I can do this by iterating over all the indices, using .iloc to split the column, and next() to find out where the next positive value is. But I feel like this isn't taking advantage of panda's capabilities, and I imagine that there's a better way of doing it. I've experimented with using .shift() and expanding_window but without success.
Is there a more "pandastic" way of finding out how many consecutive rows after the current one meet some logical condition?
Here's what's working now:
import pandas as pd
df = pd.DataFrame({"a": [2, -1, -3, -1, 1, 1, -1, 1, -1]})
df["b"] = 0
for i in df.index:
sub = df.iloc[i:].a.tolist()
df.b.iloc[i] = next((sub.index(n) for n in sub if n >= 0), 1)
Edit: I realize that even my own example doesn't work when there's more than one negative value at the end. So that makes a better solution even more necessary.
Edit 2: I stated the problem in terms of integers, but originally only put 1 and -1 in my example. I need to solve for positive and negative integers in general.
FWIW, here's a fairly pandastic answer that requires no functions or applies. Borrows from here (among other answers I'm sure) and thanks to #DSM for mentioning the ascending=False option:
df = pd.DataFrame({"a": [2, -1, -3, -1, 1, 1, -1, 1, -1, -2]})
df['pos'] = df.a > 0
df['grp'] = ( df['pos'] != df['pos'].shift()).cumsum()
dfg = df.groupby('grp')
df['c'] = np.where( df['a'] < 0, dfg.cumcount(ascending=False)+1, 0 )
a b pos grp c
0 2 0 True 1 0
1 -1 3 False 2 3
2 -3 2 False 2 2
3 -1 1 False 2 1
4 1 0 True 3 0
5 1 0 True 3 0
6 -1 1 False 4 1
7 1 0 True 5 0
8 -1 1 False 6 2
9 -2 1 False 6 1
I think a nice thing about this method is that once you set up the 'grp' variable you can do lots of things very easily with standard groupby methods.
This was an interesting puzzle. I found a way to do it using pandas tools, but I think you'll agree it's a lot more opaque :-). Here's the example:
data = pandas.Series([1, -1, -1, -1, 1, -1, -1, 1, 1, -1, 1])
x = data[::-1] # reverse the data
print(x.groupby(((x<0) != (x<0).shift()).cumsum()).apply(lambda x: pandas.Series(
np.arange(len(x))+1 if (x<0).all() else np.zeros(len(x)),
index=x.index))[::-1])
The output is correct:
0 0
1 3
2 2
3 1
4 0
5 2
6 1
7 0
8 0
9 1
10 0
dtype: float64
The basic idea is similar to what I described in my answer to this question, and you can find the same approach used in various answers that ask how to make use of inter-row information in pandas. Your question is slightly trickier because your criterion goes in reverse (asking for the number of following negatives rather than the number of preceding negatives), and because you only want one side of the grouping (i.e., you only want the number of consecutive negatives, not the number of consecutive numbers with the same sign).
Here is a more verbose version of the same code with some explanation that may make it easier to grasp:
def getNegativeCounts(x):
# This function takes as input a sequence of numbers, all the same sign.
# If they're negative, it returns an increasing count of how many there are.
# If they're positive, it just returns the same number of zeros.
# [-1, -2, -3] -> [1, 2, 3]
# [1, 2, 3] -> [0, 0, 0]
if (x<0).all():
return pandas.Series(np.arange(len(x))+1, index=x.index)
else:
return pandas.Series(np.zeros(len(x)), index=x.index)
# we have to reverse the data because cumsum only works in the forward direction
x = data[::-1]
# compute for each number whether it has the same sign as the previous one
sameSignAsPrevious = (x<0) != (x<0).shift()

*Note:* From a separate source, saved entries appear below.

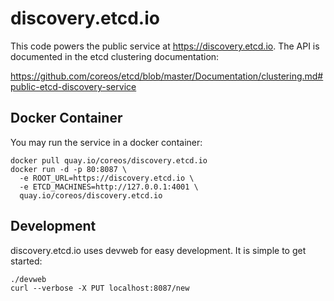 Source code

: # discovery.etcd.io

This code powers the public service at https://discovery.etcd.io. The API is
documented in the etcd clustering documentation:

https://github.com/coreos/etcd/blob/master/Documentation/clustering.md#public-etcd-discovery-service

## Docker Container

You may run the service in a docker container:

```
docker pull quay.io/coreos/discovery.etcd.io
docker run -d -p 80:8087 \
  -e ROOT_URL=https://discovery.etcd.io \
  -e ETCD_MACHINES=http://127.0.0.1:4001 \
  quay.io/coreos/discovery.etcd.io
```


## Development

discovery.etcd.io uses devweb for easy development. It is simple to get started:

```
./devweb
curl --verbose -X PUT localhost:8087/new
```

# cumsum this to get an "ID" for each block of consecutive same-sign numbers
sameSignBlocks = sameSignAsPrevious.cumsum()

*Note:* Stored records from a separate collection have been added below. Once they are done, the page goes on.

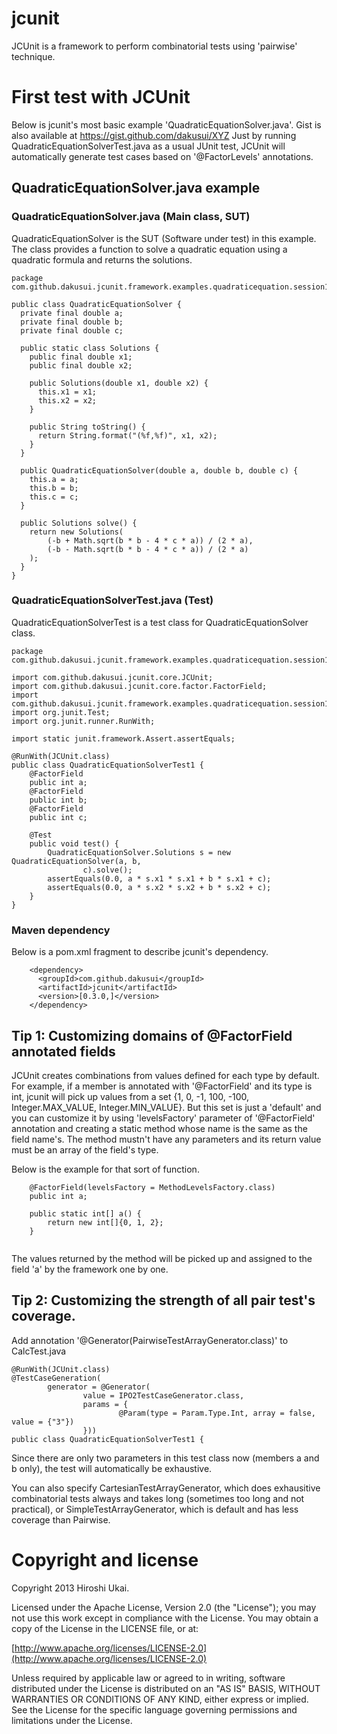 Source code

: # jcunit
JCUnit is a framework to perform combinatorial tests using 'pairwise' technique.

# First test with JCUnit
Below is jcunit's most basic example 'QuadraticEquationSolver.java'. Gist is also available at https://gist.github.com/dakusui/XYZ
Just by running QuadraticEquationSolverTest.java as a usual JUnit test, JCUnit will automatically generate test cases based on '@FactorLevels' annotations.

## QuadraticEquationSolver.java example
### QuadraticEquationSolver.java (Main class, SUT)
QuadraticEquationSolver is the SUT (Software under test) in this example.
The class provides a function to solve a quadratic equation using a quadratic formula and returns the solutions.

```
package com.github.dakusui.jcunit.framework.examples.quadraticequation.session1;

public class QuadraticEquationSolver {
  private final double a;
  private final double b;
  private final double c;

  public static class Solutions {
    public final double x1;
    public final double x2;

    public Solutions(double x1, double x2) {
      this.x1 = x1;
      this.x2 = x2;
    }

    public String toString() {
      return String.format("(%f,%f)", x1, x2);
    }
  }

  public QuadraticEquationSolver(double a, double b, double c) {
    this.a = a;
    this.b = b;
    this.c = c;
  }

  public Solutions solve() {
    return new Solutions(
        (-b + Math.sqrt(b * b - 4 * c * a)) / (2 * a),
        (-b - Math.sqrt(b * b - 4 * c * a)) / (2 * a)
    );
  }
}
```

### QuadraticEquationSolverTest.java (Test)
QuadraticEquationSolverTest is a test class for QuadraticEquationSolver class.

```
package com.github.dakusui.jcunit.framework.examples.quadraticequation.session1;

import com.github.dakusui.jcunit.core.JCUnit;
import com.github.dakusui.jcunit.core.factor.FactorField;
import com.github.dakusui.jcunit.framework.examples.quadraticequation.session1.QuadraticEquationSolver;
import org.junit.Test;
import org.junit.runner.RunWith;

import static junit.framework.Assert.assertEquals;

@RunWith(JCUnit.class)
public class QuadraticEquationSolverTest1 {
	@FactorField
	public int a;
	@FactorField
	public int b;
	@FactorField
	public int c;

	@Test
	public void test() {
		QuadraticEquationSolver.Solutions s = new QuadraticEquationSolver(a, b,
				c).solve();
		assertEquals(0.0, a * s.x1 * s.x1 + b * s.x1 + c);
		assertEquals(0.0, a * s.x2 * s.x2 + b * s.x2 + c);
	}
}
```

### Maven dependency
Below is a pom.xml fragment to describe jcunit's dependency.

```
    <dependency>
      <groupId>com.github.dakusui</groupId>
      <artifactId>jcunit</artifactId>
      <version>[0.3.0,]</version>
    </dependency>
```

## Tip 1: Customizing domains of @FactorField annotated fields
JCUnit creates combinations from values defined for each type by default.
For example, if a member is annotated with '@FactorField' and its type is int, jcunit will pick up values from a set
{1, 0, -1, 100, -100, Integer.MAX_VALUE, Integer.MIN_VALUE}.
But this set is just a 'default' and you can customize it by using 'levelsFactory' parameter of '@FactorField'
annotation and creating a static method whose name is the same as the field name's.
The method mustn't have any parameters and its return value must be an array of the field's type.

Below is the example for that sort of function.

```
    @FactorField(levelsFactory = MethodLevelsFactory.class)
	public int a;
	
	public static int[] a() {
		return new int[]{0, 1, 2};
	}
	
```

The values returned by the method will be picked up and assigned to the field 'a' by the framework one by one.

## Tip 2: Customizing the strength of all pair test's coverage.
Add annotation '@Generator(PairwiseTestArrayGenerator.class)' to CalcTest.java

```
@RunWith(JCUnit.class)
@TestCaseGeneration(
		generator = @Generator(
				value = IPO2TestCaseGenerator.class,
				params = {
						@Param(type = Param.Type.Int, array = false, value = {"3"})
				}))
public class QuadraticEquationSolverTest1 {
```

Since there are only two parameters in this test class now (members a and b only), the test will automatically be exhaustive.

You can also specify CartesianTestArrayGenerator, which does exhausitive combinatorial tests always and takes long (sometimes too long and not practical), or SimpleTestArrayGenerator, which is default and has less coverage than Pairwise.


# Copyright and license #

Copyright 2013 Hiroshi Ukai.

Licensed under the Apache License, Version 2.0 (the "License");
you may not use this work except in compliance with the License.
You may obtain a copy of the License in the LICENSE file, or at:

  [http://www.apache.org/licenses/LICENSE-2.0](http://www.apache.org/licenses/LICENSE-2.0)

Unless required by applicable law or agreed to in writing, software
distributed under the License is distributed on an "AS IS" BASIS,
WITHOUT WARRANTIES OR CONDITIONS OF ANY KIND, either express or implied.
See the License for the specific language governing permissions and
limitations under the License.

# group on these block IDs
g = x.groupby(sameSignBlocks)
# for each block, apply getNegativeCounts
# this will either give us the running total of negatives in the block,
# or a stretch of zeros if the block was positive
# the [::-1] at the end reverses the result
# (to compensate for our reversing the data initially)

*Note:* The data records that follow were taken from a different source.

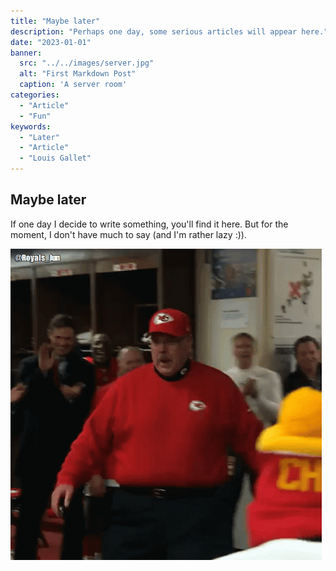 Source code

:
 ```yaml
---
title: "Maybe later"
description: "Perhaps one day, some serious articles will appear here."
date: "2023-01-01"
banner:
  src: "../../images/server.jpg"
  alt: "First Markdown Post"
  caption: 'A server room'
categories:
  - "Article"
  - "Fun"
keywords:
  - "Later"
  - "Article"
  - "Louis Gallet"
---
```


## Maybe later
If one day I decide to write something, you'll find it here. But for the moment, I don't have much to say (and I'm rather lazy :)).

![Dab Mcdo](../../images/dab.gif) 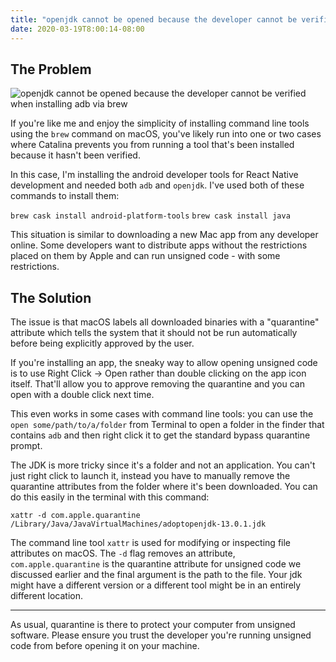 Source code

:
 ```yaml
---
title: "openjdk cannot be opened because the developer cannot be verified when installing adb via brew"
date: 2020-03-19T8:00:14-08:00
---
```


## The Problem
![openjdk cannot be opened because the developer cannot be verified when installing adb via brew](/images/openjdk-cannot-be-opened-because-the-developer-cannot-be-verified.png)

If you're like me and enjoy the simplicity of installing command line tools using the `brew` command on macOS, you've likely run into one or two cases where Catalina prevents you from running a tool that's been installed because it hasn't been verified.

In this case, I'm installing the android developer tools for React Native development and needed both `adb` and `openjdk`. I've used both of these commands to install them:

`brew cask install android-platform-tools`
`brew cask install java`

This situation is similar to downloading a new Mac app from any developer online. Some developers want to distribute apps without the restrictions placed on them by Apple and can run unsigned code - with some restrictions.

## The Solution
The issue is that macOS labels all downloaded binaries with a "quarantine" attribute which tells the system that it should not be run automatically before being explicitly approved by the user.

If you're installing an app, the sneaky way to allow opening unsigned code is to use Right Click -> Open rather than double clicking on the app icon itself. That'll allow you to approve removing the quarantine and you can open with a double click next time.

This even works in some cases with command line tools: you can use the `open some/path/to/a/folder` from Terminal to open a folder in the finder that contains `adb` and then right click it to get the standard bypass quarantine prompt.

The JDK is more tricky since it's a folder and not an application. You can't just right click to launch it, instead you have to manually remove the quarantine attributes from the folder where it's been downloaded. You can do this easily in the terminal with this command:

`xattr -d com.apple.quarantine /Library/Java/JavaVirtualMachines/adoptopenjdk-13.0.1.jdk`

The command line tool `xattr` is used for modifying or inspecting file attributes on macOS. The `-d` flag removes an attribute, `com.apple.quarantine` is the quarantine attribute for unsigned code we discussed earlier and the final argument is the path to the file. Your jdk might have a different version or a different tool might be in an entirely different location.

---

As usual, quarantine is there to protect your computer from unsigned software. Please ensure you trust the developer you're running unsigned code from before opening it on your machine.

g.apply(getNegativeCounts)[::-1]
As you can see, run-length-style operations are not usually simple in pandas. There is, however, an open issue for adding more grouping/partitioning abilities that would ameliorate some of this. In any case, your particular use case has some specific quirks that make it a bit different from a typical run-length task.